(J. Albert Diaz)
Shutts & Bowen, Miami’s oldest law firm, got its name cleared in a three-week legal malpractice trial.
Bowman Brown, the executive committee chairman at Shutts & Bowen, partner Ricardo J. Souto and the firm were the litigation targets of Rodger D. Shay, former chairman of Merrill Lynch Government Securities Inc.
The Wall Street millionaire hired Brown and Souto in 2005 to review contracts for the purchase of an oceanfront lot and a condominium in a planned luxury country club in the Dominican Republic.
His 2010 lawsuit accused them of not tying up contractual loopholes and advising him to wire the money. But it turned out the properties were not owned outright by the purported seller.
Several banks foreclosed on the properties, leaving Shay with a $2.7 million loss.
During closing arguments Thursday, Shay’s attorney, Brian Stack of Stack Fernandez Anderson & Harris in Miami, tried to convince jurors the attorneys did not meet their standard of care.
“This case is about accountability and responsibility. Were the lawyers that Mr. and Mrs. Shay retained accountable to him?” Stack asked. “Or when the heat started to rise in the kitchen, did they begin to point the finger at everybody else?”
Stack claimed Brown, as head of the firm’s financial services practice group, and Souto, a tax and estate attorney, lacked the experience to properly advise the couple on the real estate purchases. Stack maintained the documents should have been reviewed by Shutts & Bowen’s real estate group.
“Give it to somebody that knows what they’re doing, that can spot the issues,” Stack said.
Instead, the attorneys sent the documents to a Dominican lawyer, Elizabeth Mena.
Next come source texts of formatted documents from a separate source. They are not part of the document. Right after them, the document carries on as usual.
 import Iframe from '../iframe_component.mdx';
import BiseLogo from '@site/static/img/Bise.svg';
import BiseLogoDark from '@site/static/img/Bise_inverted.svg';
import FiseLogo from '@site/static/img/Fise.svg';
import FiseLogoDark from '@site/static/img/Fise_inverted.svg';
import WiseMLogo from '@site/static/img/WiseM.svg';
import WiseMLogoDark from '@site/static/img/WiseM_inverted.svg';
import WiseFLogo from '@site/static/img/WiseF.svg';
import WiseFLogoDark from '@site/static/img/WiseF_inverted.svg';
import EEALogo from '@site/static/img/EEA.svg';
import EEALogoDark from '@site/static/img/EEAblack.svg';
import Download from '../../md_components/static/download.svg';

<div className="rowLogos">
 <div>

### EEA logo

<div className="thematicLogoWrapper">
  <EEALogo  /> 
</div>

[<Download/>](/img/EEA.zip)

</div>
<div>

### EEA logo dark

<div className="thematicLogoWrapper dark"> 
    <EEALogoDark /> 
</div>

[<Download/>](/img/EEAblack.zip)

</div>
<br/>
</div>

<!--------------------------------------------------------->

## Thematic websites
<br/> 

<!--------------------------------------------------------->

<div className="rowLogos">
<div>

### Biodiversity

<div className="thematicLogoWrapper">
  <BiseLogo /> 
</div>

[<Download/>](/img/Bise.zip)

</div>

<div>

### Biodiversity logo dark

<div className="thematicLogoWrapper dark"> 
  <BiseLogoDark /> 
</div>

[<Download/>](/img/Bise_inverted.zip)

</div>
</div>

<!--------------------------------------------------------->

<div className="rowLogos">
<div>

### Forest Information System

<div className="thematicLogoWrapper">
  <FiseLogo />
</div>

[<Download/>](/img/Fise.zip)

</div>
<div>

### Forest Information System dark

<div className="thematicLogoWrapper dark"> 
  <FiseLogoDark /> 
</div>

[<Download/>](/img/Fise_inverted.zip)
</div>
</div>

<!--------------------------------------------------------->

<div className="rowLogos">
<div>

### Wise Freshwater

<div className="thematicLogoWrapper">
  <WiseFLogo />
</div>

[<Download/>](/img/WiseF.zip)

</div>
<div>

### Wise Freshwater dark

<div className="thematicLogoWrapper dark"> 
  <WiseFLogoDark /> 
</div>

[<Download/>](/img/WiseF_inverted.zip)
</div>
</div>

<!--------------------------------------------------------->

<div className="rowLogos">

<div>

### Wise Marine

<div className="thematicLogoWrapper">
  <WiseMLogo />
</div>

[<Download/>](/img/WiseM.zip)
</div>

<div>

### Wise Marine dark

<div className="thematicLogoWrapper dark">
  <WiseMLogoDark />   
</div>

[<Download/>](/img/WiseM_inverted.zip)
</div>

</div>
The Shays asked for $2.66 million in damages. The jury deliberated less than two hours before finding in favor of the attorney and firm, said lead defense attorney Kendall Coffey of Coffey Burlington in Miami.
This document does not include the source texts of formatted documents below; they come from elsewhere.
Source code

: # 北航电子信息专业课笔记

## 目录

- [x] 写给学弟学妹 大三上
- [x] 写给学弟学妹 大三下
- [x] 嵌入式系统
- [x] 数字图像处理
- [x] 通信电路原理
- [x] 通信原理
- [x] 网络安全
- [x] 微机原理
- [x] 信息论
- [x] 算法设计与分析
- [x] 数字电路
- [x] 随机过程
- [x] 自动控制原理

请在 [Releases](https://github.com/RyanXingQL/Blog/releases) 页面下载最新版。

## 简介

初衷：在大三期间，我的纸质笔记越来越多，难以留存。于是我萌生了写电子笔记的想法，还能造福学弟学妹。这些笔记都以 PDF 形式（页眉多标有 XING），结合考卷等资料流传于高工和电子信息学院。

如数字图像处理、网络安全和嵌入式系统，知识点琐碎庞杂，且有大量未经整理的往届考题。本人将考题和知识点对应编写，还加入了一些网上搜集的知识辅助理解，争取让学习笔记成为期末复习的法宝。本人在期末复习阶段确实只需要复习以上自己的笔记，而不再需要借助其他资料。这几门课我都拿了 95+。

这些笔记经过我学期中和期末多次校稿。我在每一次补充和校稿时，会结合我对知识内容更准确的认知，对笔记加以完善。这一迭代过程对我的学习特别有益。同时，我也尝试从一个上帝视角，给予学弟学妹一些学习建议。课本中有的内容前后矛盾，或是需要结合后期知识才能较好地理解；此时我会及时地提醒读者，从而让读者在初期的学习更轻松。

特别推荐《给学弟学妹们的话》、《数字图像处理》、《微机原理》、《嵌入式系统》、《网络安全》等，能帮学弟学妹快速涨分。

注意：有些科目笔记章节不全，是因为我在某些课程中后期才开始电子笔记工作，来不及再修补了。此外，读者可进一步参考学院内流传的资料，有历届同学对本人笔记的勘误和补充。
The jury concluded the defendants did not commit professional negligence.
“We are extremely gratified that after a very fair three-week trial, two of Miami’s finest lawyers were so completely vindicated,” Coffey said. He was assisted at trial by David P. Ackerman of Ackerman Link & Sartory in West Palm Beach and Miranda Soto of Hamilton, Miller & Birthisel in Miami.
The defense focused on the fact that the contracts were already signed. While Shay had a right to withdraw, he and the attorneys worked on correcting flaws instead.
Shay was coming after his attorneys and playing the “blame game” to recover from a risk he took, Coffey argued.
Recalling trial testimony, Coffey said Shay never asked Brown or Souto for advice on whether the deal was a good or bad idea.
“He never asked because he was a very, very smart investor who knew how to make money and thought he was going to make a lot of money,” Coffey told jurors. Shay isn’t the type who “stands and salutes” and does whatever his lawyers want.
“If he needed his lawyers to tell him what to do with his own money, he would have passed on this transaction,” Coffey said.
In the end, the jury appeared convinced Shay was going to do as he pleased.
Shay began trial claiming he thought there was an escrow account, and money would not transfer until he received title. When pressed, he admitted there was no signed escrow agreement.
Morever, Shay took it on himself to transfer the major portion without telling Brown and Souto. He told them about an $800,000 transfer, but he only told the seller’s lawyer about a $1.88 million transfer, Coffey said.
“So who is driving the train? Who is making the decision? Who has the right to make the decision? It’s Mr. Shay,” Coffey said.